Enter Joey Gallo, one of the more inimitable talents in the game. There is no question that Gallo is a valuable player. Even with his struggles since being traded to New York at the end of July, his on-base skills and tremendous strength have him on the brink of a four-win season. But his is a profile of extremes. In the world of video games, particularly RPGs or any game in which you build a character with skill or attribute points, there is the concept of min-maxing a character. To min-max is to put all of one’s skill points in a small number of categories while ignoring the others. Gallo is the ultimate min-max character in that all of his offensive skill points have been put into two categories: power and patience.

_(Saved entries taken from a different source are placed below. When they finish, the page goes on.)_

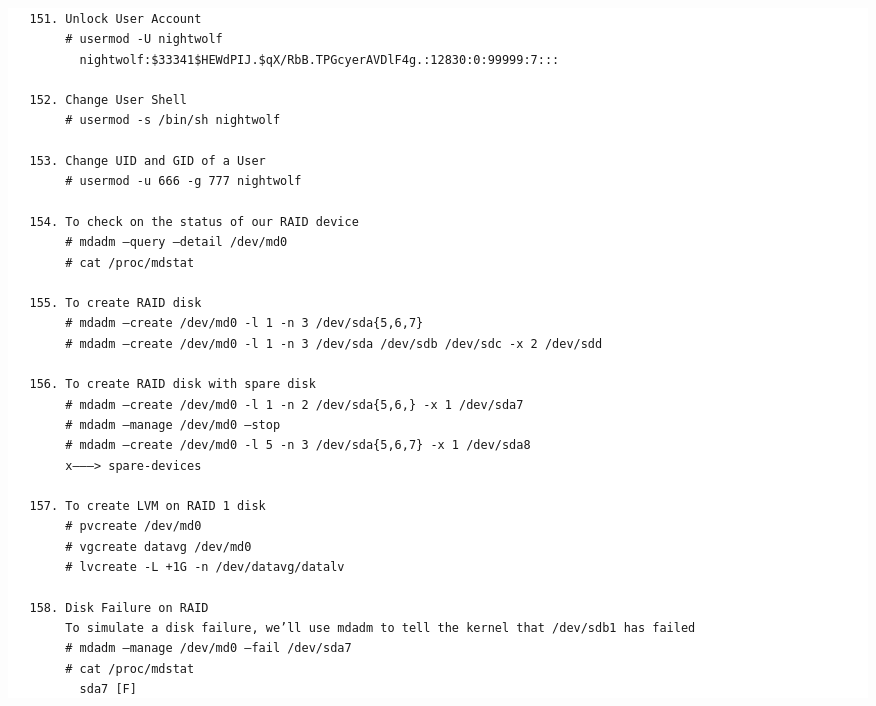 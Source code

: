        151. Unlock User Account
            # usermod -U nightwolf
              nightwolf:$33341$HEWdPIJ.$qX/RbB.TPGcyerAVDlF4g.:12830:0:99999:7:::

       152. Change User Shell
            # usermod -s /bin/sh nightwolf

       153. Change UID and GID of a User
            # usermod -u 666 -g 777 nightwolf

       154. To check on the status of our RAID device
            # mdadm –query –detail /dev/md0
            # cat /proc/mdstat

       155. To create RAID disk
            # mdadm –create /dev/md0 -l 1 -n 3 /dev/sda{5,6,7}
            # mdadm –create /dev/md0 -l 1 -n 3 /dev/sda /dev/sdb /dev/sdc -x 2 /dev/sdd

       156. To create RAID disk with spare disk
            # mdadm –create /dev/md0 -l 1 -n 2 /dev/sda{5,6,} -x 1 /dev/sda7
            # mdadm –manage /dev/md0 –stop
            # mdadm –create /dev/md0 -l 5 -n 3 /dev/sda{5,6,7} -x 1 /dev/sda8
            x———> spare-devices

       157. To create LVM on RAID 1 disk
            # pvcreate /dev/md0
            # vgcreate datavg /dev/md0
            # lvcreate -L +1G -n /dev/datavg/datalv

       158. Disk Failure on RAID
            To simulate a disk failure, we’ll use mdadm to tell the kernel that /dev/sdb1 has failed
            # mdadm –manage /dev/md0 –fail /dev/sda7
            # cat /proc/mdstat
              sda7 [F]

The power is well known. Gallo is approaching his third 40-home run season, a total he has reached in every full season he’s played. To say Gallo hits home runs doesn’t really do it justice. It’s amazing to consider that three of the few no-doubt, 80 raw power players in baseball are in the same lineup, with Gallo flanked by Giancarlo Stanton and Aaron Judge, and there is no question that Gallo belongs in that category. Of his 38 home runs, half have gone more than 400 feet and 11 have come off the bat with an exit velocity greater than 110 mph. He’s capable of majestic, towering blasts, like this 451 foot shot off Ervin Santana in June:

And he’s capable of lasers, like this remarkable shot off Jose Quintana in April, which is both Gallo’s hardest hit home run of the year (114.3 mph EV) and the one hit with the lowest launch angle (22 degrees):

The power is unquestionable, but Gallo has also maxed out his swing decision skill, showing an ability to consistently get on base at an above-average clip despite a batting average that tends to hang around the Mendoza line. Few players in baseball have a more defined swing-zone, and it’s an area that pitchers try to stay away from, a combination that produces plenty of bases on balls. But despite the excessively high walk rate, Gallo can’t be defined as passive. When he gets a strike, he tends to swing at it, but his rate of swings outside the zone is the sixth lowest in baseball.

So you can strike out Gallo, but you’re going to have to do it in the zone, and this where we leave Gallo’s maxes and enter Gallo’s mins, as his in-zone contact rate is the lowest in baseball among qualified hitters, while his overall contact rate of 63% is ahead of only chase king Javier Báez.

That contact rate, or lack thereof, is where all of the strikeouts come from, and while nobody seems to be talking about it, Gallo suddenly has an outside shot at setting a new single-season record in whiffs. Gallo was already in the top 10 in that department with his 207 whiffs in 2018, but by striking out in his final three plate appearances last night in Toronto, that season is now out of the top 10 and has been replaced by this season, which is now tied for eighth all-time with nowhere to go but up:

Single Season Strikeout Leaders
Player Year Whiffs
Mark Reynolds 2009 223
Adam Dunn 2012 222
Chris Davis 2016 219
Yoán Moncada 2018 217
Chris Carter 2013 212
Mark Reynolds 2010 211
Giancarlo Stanton 2018 211
Chris Davis 2015 208
Aaron Judge 2017 208
Joey Gallo 2021 208

Gallo has five games remaining, which should give the slugger around 20 plate appearances, and with the Yankees in a dog fight for a postseason berth, he’s going to continue to play from here on out regardless of how close to Mark Reynolds he gets.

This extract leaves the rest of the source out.